Mitsue Salador was an 18-year-old freshman studying nursing at Linfield College in McMinnville, Oregon, when President Franklin Delano Roosevelt signed an Executive Order forcing more than 100,000 Japanese Americans, many of them U.S. citizens, into internment camps.

Salador said the government restricted travel so she couldn't go home to her family. She was housed in an assembly center in Portland, Oregon, while her family was in Pinedale, California.

"The place was surrounded by barbed wire and they had towers in which soldiers were stationed. We had an army blanket with ticking and straw in it to lie on," she said.

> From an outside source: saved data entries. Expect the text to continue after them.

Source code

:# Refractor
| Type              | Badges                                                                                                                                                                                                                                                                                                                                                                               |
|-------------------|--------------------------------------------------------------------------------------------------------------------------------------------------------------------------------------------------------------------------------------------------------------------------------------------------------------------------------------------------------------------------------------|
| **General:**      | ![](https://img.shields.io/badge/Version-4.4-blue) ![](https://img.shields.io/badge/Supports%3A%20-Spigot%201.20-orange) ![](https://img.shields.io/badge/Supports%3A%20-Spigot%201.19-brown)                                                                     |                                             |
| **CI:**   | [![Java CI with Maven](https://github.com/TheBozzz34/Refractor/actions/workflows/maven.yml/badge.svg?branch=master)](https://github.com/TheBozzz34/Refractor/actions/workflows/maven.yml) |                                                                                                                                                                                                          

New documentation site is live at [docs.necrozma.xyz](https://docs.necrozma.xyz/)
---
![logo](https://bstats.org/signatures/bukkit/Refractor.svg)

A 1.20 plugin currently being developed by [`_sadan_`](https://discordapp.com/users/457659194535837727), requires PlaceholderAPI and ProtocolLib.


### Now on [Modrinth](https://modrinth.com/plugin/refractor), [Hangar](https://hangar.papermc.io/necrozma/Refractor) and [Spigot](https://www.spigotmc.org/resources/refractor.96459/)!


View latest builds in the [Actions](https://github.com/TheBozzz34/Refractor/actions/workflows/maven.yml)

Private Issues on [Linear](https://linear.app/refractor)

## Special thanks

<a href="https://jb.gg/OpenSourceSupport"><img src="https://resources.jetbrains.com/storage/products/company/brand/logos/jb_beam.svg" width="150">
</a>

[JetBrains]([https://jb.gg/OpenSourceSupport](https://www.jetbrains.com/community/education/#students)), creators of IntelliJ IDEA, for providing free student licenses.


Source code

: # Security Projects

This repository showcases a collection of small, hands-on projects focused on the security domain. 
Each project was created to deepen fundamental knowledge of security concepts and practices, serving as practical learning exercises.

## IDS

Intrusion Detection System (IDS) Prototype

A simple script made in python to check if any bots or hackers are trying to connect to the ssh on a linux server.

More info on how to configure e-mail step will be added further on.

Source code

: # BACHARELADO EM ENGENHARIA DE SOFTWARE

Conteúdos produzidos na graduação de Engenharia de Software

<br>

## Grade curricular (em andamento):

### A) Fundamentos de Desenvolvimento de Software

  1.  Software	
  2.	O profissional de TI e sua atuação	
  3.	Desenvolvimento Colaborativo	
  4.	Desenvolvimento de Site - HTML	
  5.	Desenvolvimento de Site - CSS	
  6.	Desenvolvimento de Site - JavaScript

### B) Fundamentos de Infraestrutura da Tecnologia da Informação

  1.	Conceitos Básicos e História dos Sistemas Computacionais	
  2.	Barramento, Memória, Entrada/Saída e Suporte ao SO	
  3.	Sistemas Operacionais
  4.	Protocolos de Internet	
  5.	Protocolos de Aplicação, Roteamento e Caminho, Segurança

She and her family were freed after several months as long as they moved away from the western defense command. Seventy-five years later, Salador, now 93, looked back.

"As a group of people, my family knew. They felt like it was a terrible thing, but if the government said we have to, we’ll just go along. We won't make trouble," she said.

The Civil Liberties Law passed decades later, offered her and other Japanese Americans a formal apology and compensation. However, Salador said President Trump's move to ban the entry of citizens from seven countries brought up bad memories. She hopes history doesn’t repeat itself. Her daughter Deborah Smith said her mom didn't speak about her past for fifty years.

"It’s with great pride to watch her speak about something that wasn't easy to get through," said Smith.

The American flag hung outside Salador's West Islip home is a symbol of her pride. She hopes politics won't get in the way of people living their lives.

"People should learn to know each other rather than making a judgment about a whole group of people," she said.